What Arab societies think about normalisation
In mosques, football stadiums and towns across the Arab world, pro-Palestinain sentiments have surged in the wake of recent Israeli attacks on Gaza, igniting a groundswell of solidarity for the Palestinian cause.
From Ramallah to Beirut, Baghdad and Cairo, people have demonstrated their support through various acts of solidarity such as distributing sweets, saying prayers for the safety of Palestinians and for the success of their resistance against Israel’s long-standing occupation.
In light of the public sentiment, Arab states have been exercising caution while carefully navigating the process of normalisation.

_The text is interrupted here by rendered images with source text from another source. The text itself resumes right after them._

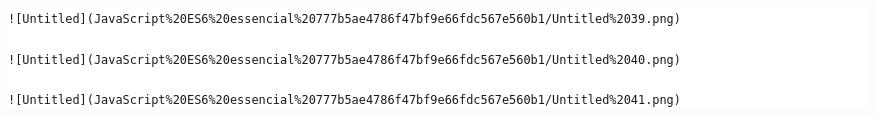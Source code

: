     ![Untitled](JavaScript%20ES6%20essencial%20777b5ae4786f47bf9e66fdc567e560b1/Untitled%2039.png)
    
    ![Untitled](JavaScript%20ES6%20essencial%20777b5ae4786f47bf9e66fdc567e560b1/Untitled%2040.png)
    
    ![Untitled](JavaScript%20ES6%20essencial%20777b5ae4786f47bf9e66fdc567e560b1/Untitled%2041.png)
    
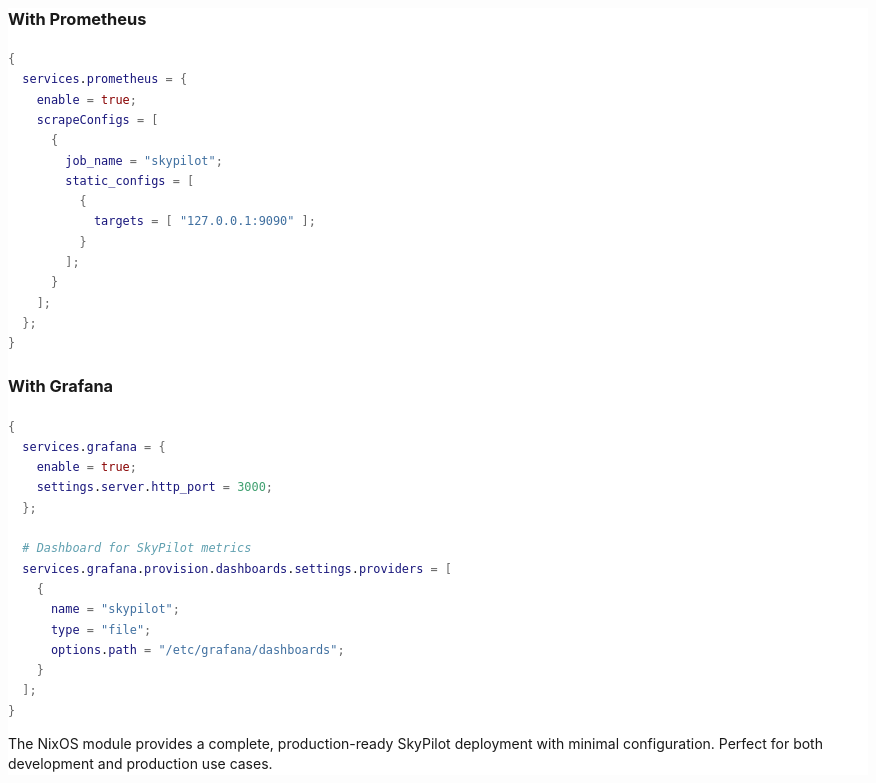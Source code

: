 ### With Prometheus

```nix
{
  services.prometheus = {
    enable = true;
    scrapeConfigs = [
      {
        job_name = "skypilot";
        static_configs = [
          {
            targets = [ "127.0.0.1:9090" ];
          }
        ];
      }
    ];
  };
}
```

### With Grafana

```nix
{
  services.grafana = {
    enable = true;
    settings.server.http_port = 3000;
  };
  
  # Dashboard for SkyPilot metrics
  services.grafana.provision.dashboards.settings.providers = [
    {
      name = "skypilot";
      type = "file";
      options.path = "/etc/grafana/dashboards";
    }
  ];
}
```

The NixOS module provides a complete, production-ready SkyPilot deployment with minimal configuration. Perfect for both development and production use cases.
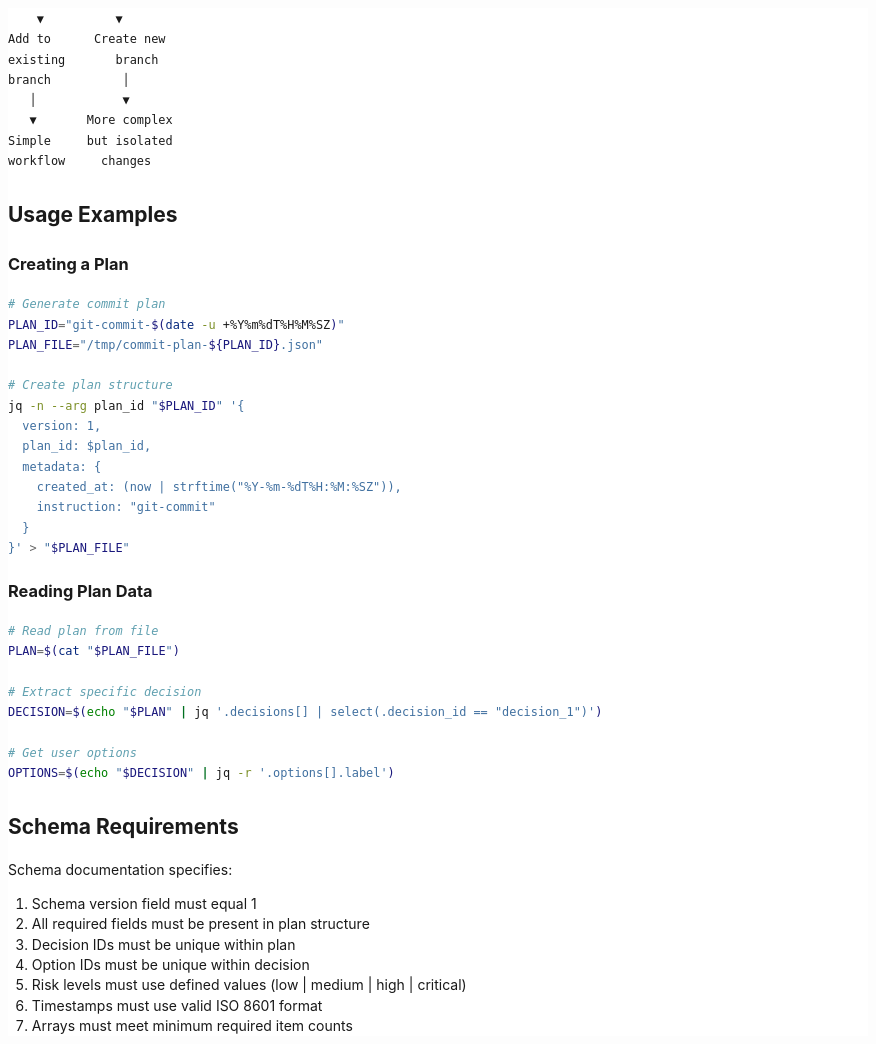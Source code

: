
 ```
    ▼          ▼
Add to      Create new
existing       branch
branch          │
   │            ▼
   ▼       More complex
Simple     but isolated
workflow     changes
```

## Usage Examples

### Creating a Plan

```bash
# Generate commit plan
PLAN_ID="git-commit-$(date -u +%Y%m%dT%H%M%SZ)"
PLAN_FILE="/tmp/commit-plan-${PLAN_ID}.json"

# Create plan structure
jq -n --arg plan_id "$PLAN_ID" '{
  version: 1,
  plan_id: $plan_id,
  metadata: {
    created_at: (now | strftime("%Y-%m-%dT%H:%M:%SZ")),
    instruction: "git-commit"
  }
}' > "$PLAN_FILE"
```

### Reading Plan Data

```bash
# Read plan from file
PLAN=$(cat "$PLAN_FILE")

# Extract specific decision
DECISION=$(echo "$PLAN" | jq '.decisions[] | select(.decision_id == "decision_1")')

# Get user options
OPTIONS=$(echo "$DECISION" | jq -r '.options[].label')
```

## Schema Requirements

Schema documentation specifies:
1. Schema version field must equal 1
2. All required fields must be present in plan structure
3. Decision IDs must be unique within plan
4. Option IDs must be unique within decision
5. Risk levels must use defined values (low | medium | high | critical)
6. Timestamps must use valid ISO 8601 format
7. Arrays must meet minimum required item counts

Rakipoglu points out, “Many Arab states have long desired to normalise their ties with Israel. However, recent successes of Hamas have prompted Arab societies to constrain their governments’ policies aimed at normalisation.”
On the flip side, he also underscores that genuine normalisation between Arab nations and Israel remains elusive.
Egypt and Jordan embarked on the path of normalisation with Israel in the aftermath of extensive wars that had erupted since 1948 and the 1967 Arab-Israeli wars. However, the normalisation of the UAE and Bahrain might be seen as not true normalisation, as they already covertly maintained relations with Israel, behind the scenes. These nations neither deployed military troops to Palestine nor provided significant financial aid.
Morocco’s involvement in the normalisation process is attributed to the US’s recognition of Moroccan sovereignty over Western Sahara. Rakipoglu notes that, among the parties that signed the Abraham Accords, Sudan has been the most critical.
Sudan’s interim government joined this normalisation process under US pressure, contingent on the removal of Sudan from the list of countries supporting terrorism.
Sudan holds symbolic importance among Muslim countries as during the three-decade rule of Omar Bashir, Sudan was the supporter of Hamas and played a key role in strengthening the Palestinian cause.
According to Rakipoglu, the normalisation between Sudan and Israel could potentially have the most significant impact on the Arab world.
A lot depends on whether Israel pulls back from the fence of Gaza or goes for a full-throttled invasion. If the images of death and destruction, and children in body bags, keeps coming from Gaza, the normalisation is likely to face a setback that would be difficult to reverse.